Vocês já devem ter ouvido falar. Tem gente apostando que Nicholas Negroponte, da universidade americana MIT, vai conseguir lançar um notebook custando U$100, algo como R$ 240,00. Mas eles não devem ser vendidos aos consumidores, e sim comprados pelos governos para serem distribuidos gratuitamente aos alunos das escolas públicas.

O tal notebook não é exatamente um notebook, pelo menos não do tipo que a gente conhece. A tela é pequena e de baixa resolução, o processador tem velocidade bem inferior à média de mercado e não tem disco rígido, apenas 500Mb de memória flash, igual as usadas nas máquinas fotográficas digitais (não dá pra guardar muita informação). Uma coisa bacana é que ele pode funcionar a corda, quer dizer, se não tiver uma tomada por perto, é só girar a manivela que o bichinho liga.
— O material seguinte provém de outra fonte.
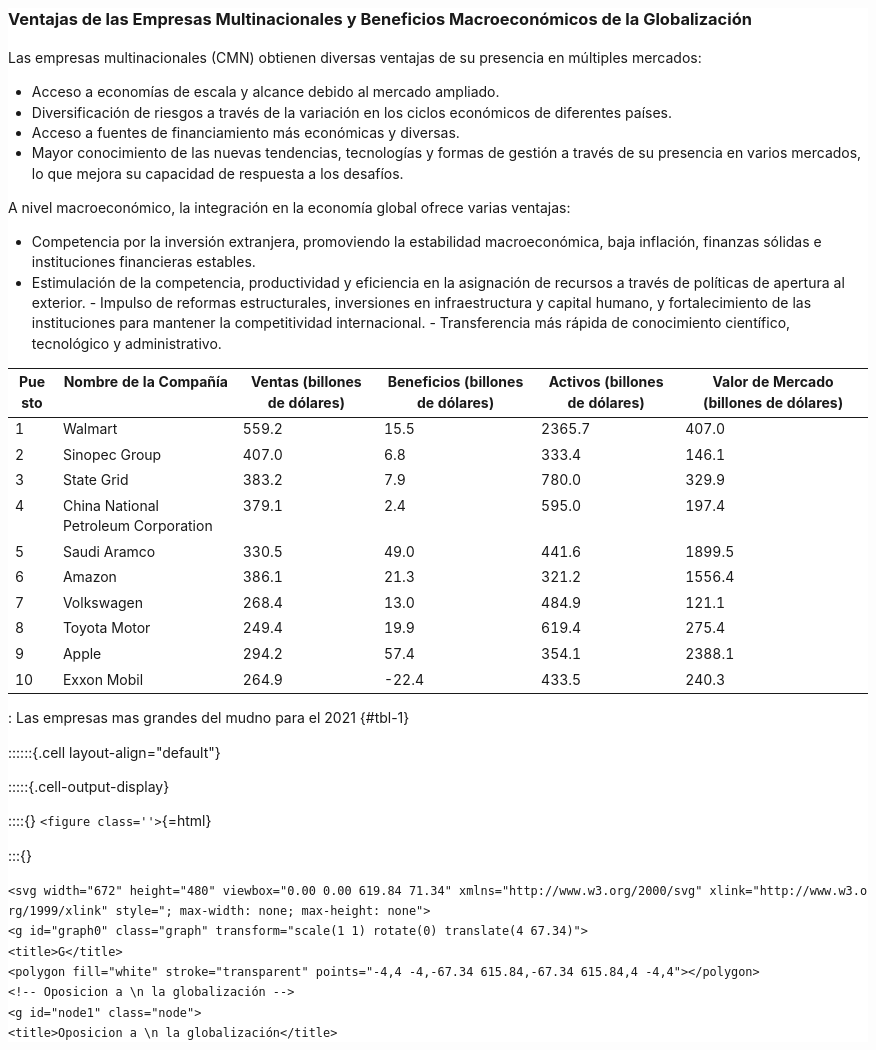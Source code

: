 ### Ventajas de las Empresas Multinacionales y Beneficios Macroeconómicos de la Globalización

Las empresas multinacionales (CMN) obtienen diversas ventajas de su presencia en múltiples mercados:

-   Acceso a economías de escala y alcance debido al mercado ampliado.
-   Diversificación de riesgos a través de la variación en los ciclos económicos de diferentes países.
-   Acceso a fuentes de financiamiento más económicas y diversas.
-   Mayor conocimiento de las nuevas tendencias, tecnologías y formas de gestión a través de su presencia en varios mercados, lo que mejora su capacidad de respuesta a los desafíos.

A nivel macroeconómico, la integración en la economía global ofrece varias ventajas:

-   Competencia por la inversión extranjera, promoviendo la estabilidad macroeconómica, baja inflación, finanzas sólidas e instituciones financieras estables.
-   Estimulación de la competencia, productividad y eficiencia en la asignación de recursos a través de políticas de apertura al exterior. - Impulso de reformas estructurales, inversiones en infraestructura y capital humano, y fortalecimiento de las instituciones para mantener la competitividad internacional. - Transferencia más rápida de conocimiento científico, tecnológico y administrativo.

| Puesto | Nombre de la Compañía | Ventas (billones de dólares) | Beneficios (billones de dólares) | Activos (billones de dólares) | Valor de Mercado (billones de dólares) |
|--------|-----------------------|------------------------------|---------------------------------|------------------------------|-------------------------------------|
|   1    | Walmart               | 559.2                        | 15.5                            | 2365.7                       | 407.0                               |
|   2    | Sinopec Group         | 407.0                        | 6.8                             | 333.4                        | 146.1                               |
|   3    | State Grid            | 383.2                        | 7.9                             | 780.0                        | 329.9                               |
|   4    | China National Petroleum Corporation | 379.1               | 2.4                             | 595.0                        | 197.4                               |
|   5    | Saudi Aramco          | 330.5                        | 49.0                            | 441.6                        | 1899.5                              |
|   6    | Amazon                | 386.1                        | 21.3                            | 321.2                        | 1556.4                              |
|   7    | Volkswagen            | 268.4                        | 13.0                            | 484.9                        | 121.1                               |
|   8    | Toyota Motor          | 249.4                        | 19.9                            | 619.4                        | 275.4                               |
|   9    | Apple                 | 294.2                        | 57.4                            | 354.1                        | 2388.1                              |
|   10   | Exxon Mobil           | 264.9                        | -22.4                           | 433.5                        | 240.3                               |

: Las empresas mas grandes del mudno para el 2021 {#tbl-1}





::::::{.cell layout-align="default"}

:::::{.cell-output-display}

::::{}
`<figure class=''>`{=html}

:::{}
```{=html}
<svg width="672" height="480" viewbox="0.00 0.00 619.84 71.34" xmlns="http://www.w3.org/2000/svg" xlink="http://www.w3.org/1999/xlink" style="; max-width: none; max-height: none">
<g id="graph0" class="graph" transform="scale(1 1) rotate(0) translate(4 67.34)">
<title>G</title>
<polygon fill="white" stroke="transparent" points="-4,4 -4,-67.34 615.84,-67.34 615.84,4 -4,4"></polygon>
<!-- Oposicion a \n la globalización -->
<g id="node1" class="node">
<title>Oposicion a \n la globalización</title>
```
Quem defende a idéia, acha que as crianças dos países pobres querem ter seu próprio computador, ‘assim como têm sua própria caneta’. Os críticos acham que as crianças querem ter computadores completos, sem tantas limitações e que o investimento seria melhor aproveitado em centros públicos de acesso à internet, que computadores podem ser compartilhados como livros em bibliotecas, etc. Mas a discussão não para por aqui. Há muitos outros argumentos dos dois lados. E você, acha o quê?

PS: Não conhece os outros argumentos? Pesquise no Google por “Nicholas Negroponte” ou “notebook US$100″ e dê sua opinião.